• **WHAT TO WORK ON**:
The line that holds "一般在社工中我们不这么操作，她的粉丝数太多了，这样做一般意义不大！" marks the start. Return it and each following line through the end of the data, unchanged.

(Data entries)
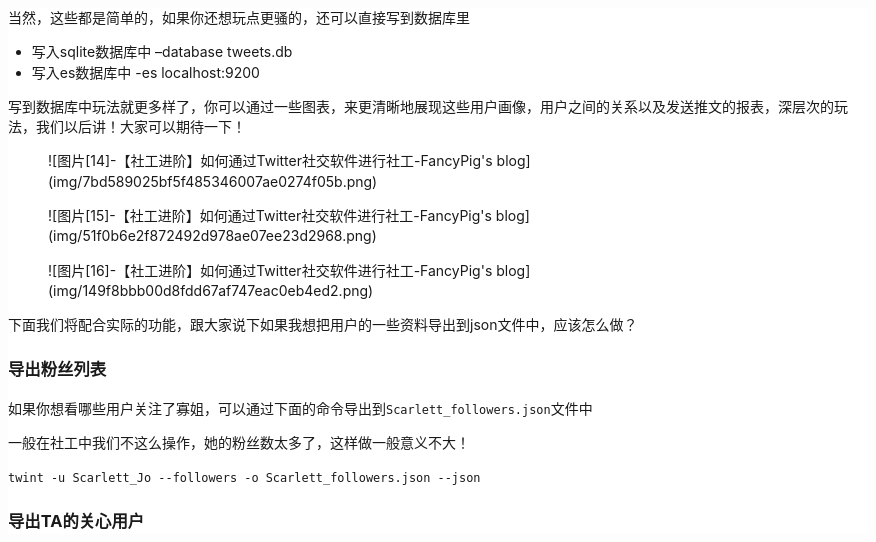 当然，这些都是简单的，如果你还想玩点更骚的，还可以直接写到数据库里

*   写入sqlite数据库中 –database tweets.db
*   写入es数据库中 -es localhost:9200

写到数据库中玩法就更多样了，你可以通过一些图表，来更清晰地展现这些用户画像，用户之间的关系以及发送推文的报表，深层次的玩法，我们以后讲！大家可以期待一下！

<figure class="wp-block-image size-full">![图片[14]-【社工进阶】如何通过Twitter社交软件进行社工-FancyPig's blog](img/7bd589025bf5f485346007ae0274f05b.png)</figure>

<figure class="wp-block-image size-large">![图片[15]-【社工进阶】如何通过Twitter社交软件进行社工-FancyPig's blog](img/51f0b6e2f872492d978ae07ee23d2968.png)</figure>

<figure class="wp-block-image size-large">![图片[16]-【社工进阶】如何通过Twitter社交软件进行社工-FancyPig's blog](img/149f8bbb00d8fdd67af747eac0eb4ed2.png)</figure>

下面我们将配合实际的功能，跟大家说下如果我想把用户的一些资料导出到json文件中，应该怎么做？

### 导出粉丝列表

如果你想看哪些用户关注了寡姐，可以通过下面的命令导出到`Scarlett_followers.json`文件中

一般在社工中我们不这么操作，她的粉丝数太多了，这样做一般意义不大！

```
twint -u Scarlett_Jo --followers -o Scarlett_followers.json --json
```

### 导出TA的关心用户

• **WRITTEN SOLUTION**:
一般在社工中我们不这么操作，她的粉丝数太多了，这样做一般意义不大！

```
twint -u Scarlett_Jo --followers -o Scarlett_followers.json --json
```

### 导出TA的关心用户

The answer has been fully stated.